Remove AI artifacts from images

Re-encode to JPEG and inject fabricated camera EXIF.

Drop your images here

or

What is AI image laundering?

"Laundering" an AI image means stripping the signals that reveal its origin — the C2PA provenance and tell-tale metadata — and dressing it up with fabricated camera data so it passes as a real photo. Desynthetic reproduces the technique as an educational red-team demo, so red and blue teams can study it and learn to detect it.

How it works

Drop an image, pick a device profile, and Desynthetic re-encodes it to JPEG and injects a fabricated camera EXIF block (optionally renaming the file to that device's convention). It is intentionally shallow — paired with a detector, it teaches that metadata laundering leaves forensic traces.

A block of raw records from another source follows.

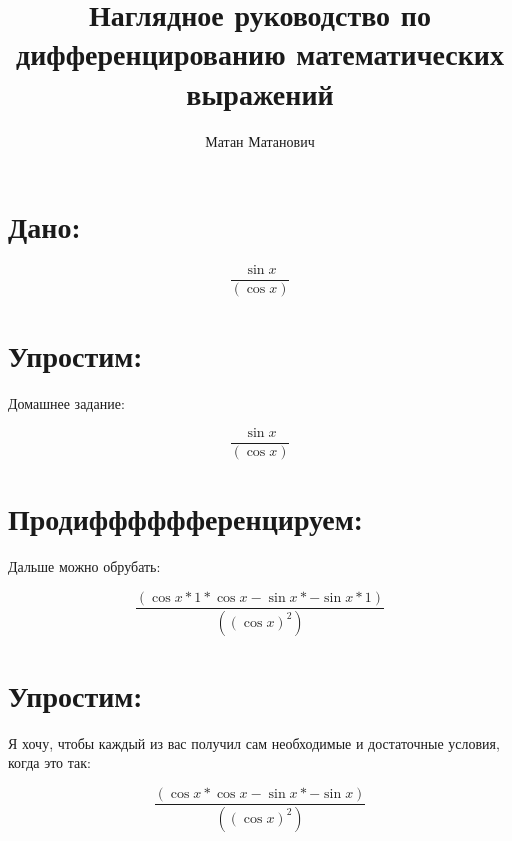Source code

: \documentclass[12pt]{article}
\title{Наглядное руководство по дифференцированию математических выражений}
\author{Матан Матанович}
\begin{document}
\maketitle
\newpage


\section{Дано:}

$$ \frac{\sin{ x } }{ (\cos{ x }) }  $$

\section{Упростим:}

Домашнее задание:

$$ \frac{\sin{ x } }{ (\cos{ x }) }  $$

\section{Продифффффференцируем:}

Дальше можно обрубать:

$$ \frac{(\cos{ x } *  1  * \cos{ x } - \sin{ x } * -{\sin{ x }} *  1 ) }{ ((\cos{ x }) ^  2 ) }  $$

\section{Упростим:}

Я хочу, чтобы каждый из вас получил сам необходимые и достаточные условия, когда это так:

$$ \frac{(\cos{ x } * \cos{ x } - \sin{ x } * -{\sin{ x }}) }{ ((\cos{ x }) ^  2 ) }  $$
\end{document}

Frequently asked questions

What is Desynthetic for?

It is an educational security demo that shows, for red/blue-team training, how AI-image "laundering" works so it can be recognized and defended against.

What does "laundering" an AI image mean?

Re-encoding it and replacing its metadata so a synthetic image superficially resembles a genuine camera photo.

Why build a tool that does this?

To teach that metadata laundering is shallow and detectable; understanding the attack is how you learn to defend against it.

Does it remove invisible or in-pixel watermarks?

No. It only changes metadata and re-encodes; durable in-pixel watermarks are not reliably removed.

Is the output meant to deceive?

No. It is a demonstration artifact for education and research, not a tool for passing AI images off as authentic.